環境因子與Abeta1-40加成性傷害空間學習及記憶行為

Abstract

阿茲海默氏症(Alzheimer's Disease)於中樞神經系統內主要病變特徵之一為澱粉樣斑塊堆積。Aβ蛋白質（長約39到43個胺基酸）是穿膜本體蛋白質β-amyloid precursor protein (APP)的代謝物，是造成澱粉樣斑塊最主要之原因；大部分Aβ蛋白質為Aβ1-40與Aβ1-42。雖然Aβ1-42於澱粉樣斑塊及認知功能受損中扮演著舉足輕重的角色，但是在阿茲海默氏症早期階段時Aβ1-40的分泌量遠超過Aβ1-42；甚至有研究發現Aβ1-40在阿茲海默氏症晚期階段病因形成有所相關。因此本論文主要探討環境因子是否會提升Aβ1-40的毒性及如何造成神經退化之機轉。首先，第一個實驗所運用的環境因子為第I型糖尿病所造成的高血糖與Aβ1-40交互作用所產生的影響。結果發現，單獨高血糖或Aβ1-40都無法造成海馬回顯著性地神經退化及空間學習及記憶之損壞；但是高血糖同時併入Aβ1-40會造成Aβ1-40大量堆積、氧化壓力增加及細胞凋亡，最後導致空間學習及記憶之受損。第二個實驗主要探討老化(aged)與Aβ1-40之間的關係，所使用的老鼠為阿茲海默氏症雙基因 (APP/PS1) 突變的背景鼠種(C57BL/6J × C3H)。雖然不論何種阿茲海默氏症基因轉殖鼠均無法完全模擬人類罹患阿茲海默氏症，然而不同鼠種背景之阿茲海默氏症基因轉殖鼠其致病原因及行為受損程度卻有所差異。因為我們實驗室APP/PS1雙基因突變的基因轉殖鼠其背景鼠種為(C57BL/6J × C3H)，所以此實驗對象為C57BL/6J (母) 與 C3H (公) 交配所產生的第一子代公鼠。結果發現，老化與Aβ1-40交互作用會產生短暫性體重下降及空間記憶提取之問題；所以推測體重短暫性下降或許是老年癡呆症的早期訊號。最後一個實驗探討之環境因子是目前時下許多人所面臨之狀況—壓力，觀察壓力與Aβ1-40之間的交互作用；結果發現海馬回處出現細胞凋亡及突觸功能受損而導致嚴重的空間學習及記憶之受損。綜合以上的結果，發現Aβ1-40的毒性會受到環境因子之影響而提升而且不論哪一種環境因子與Aβ1-40相互作用都是透過氧化壓力之傷害，因此建議抗氧化壓力之治療或預防措施能延緩阿茲海默氏症病程之發展。

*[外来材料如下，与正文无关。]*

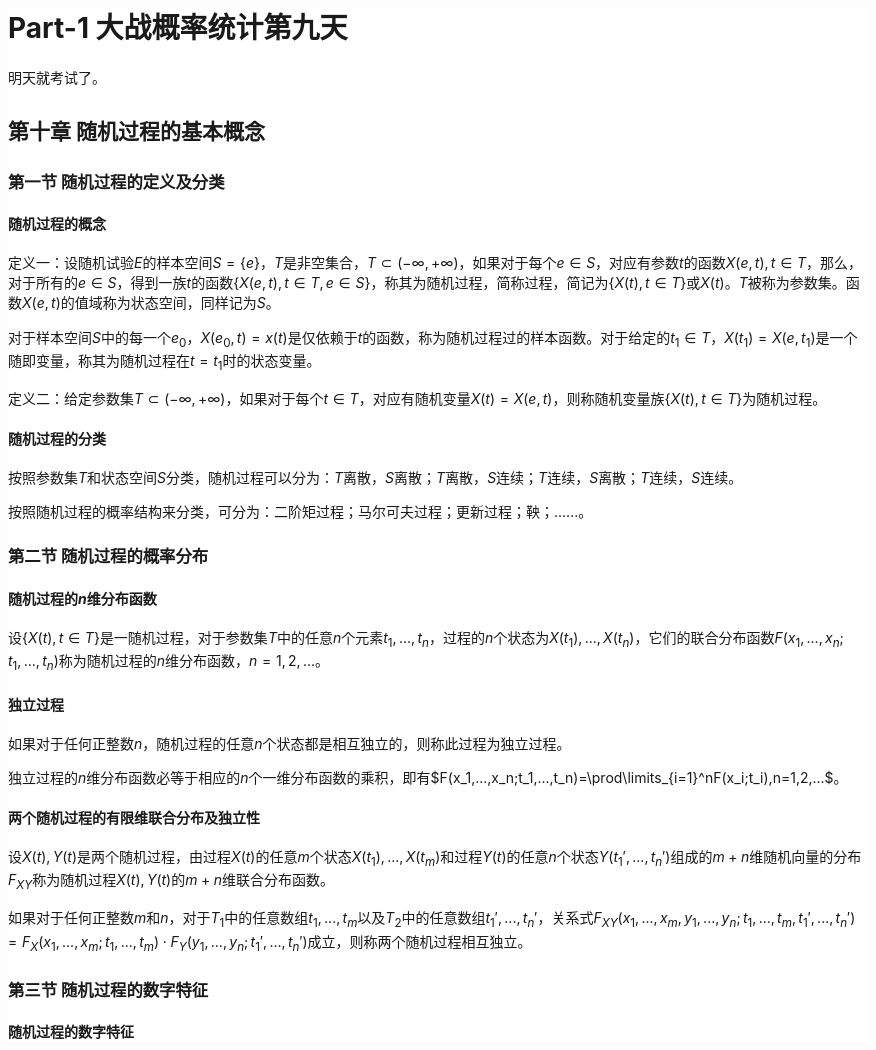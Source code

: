 # Part-1  大战概率统计第九天

明天就考试了。

## 第十章  随机过程的基本概念

### 第一节  随机过程的定义及分类

#### 随机过程的概念

定义一：设随机试验$E$的样本空间$S=\{e\}$，$T$是非空集合，$T\subset(-\infty,+\infty)$，如果对于每个$e\in S$，对应有参数$t$的函数$X(e,t),t\in T$，那么，对于所有的$e\in S$，得到一族$t$的函数$\{X(e,t),t\in T,e\in S\}$，称其为随机过程，简称过程，简记为$\{X(t),t\in T\}$或$X(t)$。$T$被称为参数集。函数$X(e,t)$的值域称为状态空间，同样记为$S$。

对于样本空间$S$中的每一个$e_0$，$X(e_0,t)=x(t)$是仅依赖于$t$的函数，称为随机过程过的样本函数。对于给定的$t_1\in T$，$X(t_1)=X(e,t_1)$是一个随即变量，称其为随机过程在$t=t_1$时的状态变量。

定义二：给定参数集$T\subset(-\infty,+\infty)$，如果对于每个$t\in T$，对应有随机变量$X(t)=X(e,t)$，则称随机变量族$\{X(t),t\in T\}$为随机过程。

#### 随机过程的分类

按照参数集$T$和状态空间$S$分类，随机过程可以分为：$T$离散，$S$离散；$T$离散，$S$连续；$T$连续，$S$离散；$T$连续，$S$连续。

按照随机过程的概率结构来分类，可分为：二阶矩过程；马尔可夫过程；更新过程；鞅；......。

### 第二节  随机过程的概率分布

#### 随机过程的$n$维分布函数

设$\{X(t),t\in T\}$是一随机过程，对于参数集$T$中的任意$n$个元素$t_1,...,t_n$，过程的$n$个状态为$X(t_1),...,X(t_n)$，它们的联合分布函数$F(x_1,...,x_n;t_1,...,t_n)$称为随机过程的$n$维分布函数，$n=1,2,...$。

#### 独立过程

如果对于任何正整数$n$，随机过程的任意$n$个状态都是相互独立的，则称此过程为独立过程。


独立过程的$n$维分布函数必等于相应的$n$个一维分布函数的乘积，即有$F(x_1,...,x_n;t_1,...,t_n)=\prod\limits_{i=1}^nF(x_i;t_i),n=1,2,...$。

#### 两个随机过程的有限维联合分布及独立性

设$X(t),Y(t)$是两个随机过程，由过程$X(t)$的任意$m$个状态$X(t_1),...,X(t_m)$和过程$Y(t)$的任意$n$个状态$Y(t_1',...,t_n')$组成的$m+n$维随机向量的分布$F_{XY}$称为随机过程$X(t),Y(t)$的$m+n$维联合分布函数。

如果对于任何正整数$m$和$n$，对于$T_1$中的任意数组$t_1,...,t_m$以及$T_2$中的任意数组$t_1',...,t_n'$，关系式$F_{XY}(x_1,...,x_m,y_1,...,y_n;t_1,...,t_m,t_1',...,t_n')$$=F_X(x_1,...,x_m;t_1,...,t_m)\cdot F_Y(y_1,...,y_n;t_1',...,t_n')$成立，则称两个随机过程相互独立。

### 第三节  随机过程的数字特征

#### 随机过程的数字特征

The deposition of beta amyloid (Aβ) as soluble or insoluble aggregates in senile plaques has been well characterized in the Alzheimer’s disease (AD) brain. Aβ peptides are composed of 39-43 amino acids derived from the soluble metabolic products of amyloid beta precursor protein (APP). Most of the soluble Aβ species comprise the species Aβ1-40 and Aβ1-42. Many studies focus on the Aβ1-42, which plays an important role in plaques and behavioral deficits in the AD. However, Aβ1-40 receives more attention in recent AD studies. A higher proportion of Aβ1-40 is present in the brain under the general condition, an increase of Aβ1-40 / Aβ1-42 ratio in cerebrospinal fluid was identified at the early stage of AD, and an important role of Aβ1-40 was identified in the pathogenesis of late-onset sporadic AD. Therefore, this dissertation worked on characterization of the effects of the interaction between environmental factors and Aβ1-40. First, we found that the neurotoxicity of Aβ1-40 could be enhanced by hyperglycemia, that enhanced the AD symptoms through the oxidative stress caused by Aβ accumulation. Second, the interaction between Aβ1-40 infusion and aged not only caused transient body-weight loss but also impaired the retrieval of spatial reference memory in the C57BL/6J × C3H hybrid mice which have been used as the common AD transgenic model, the APP/PS1 double mutant mice. Therefore, transient body-weight loss may be an important sign of early dementia with aging. Finally, the combined treatment of the stress and oligomer Aβ1-40 induced severe impairment of spatial learning and memory through apoptosis and synaptic dysfunction in the hippocampus. The above results, we suggested that the interaction between Aβ1-40 and environmental factors induced the cognitive dysfunction through the oxidative stress. Therefore, the antioxidant therapy may be a potential strategy to delay the onset of these devastating pathologies.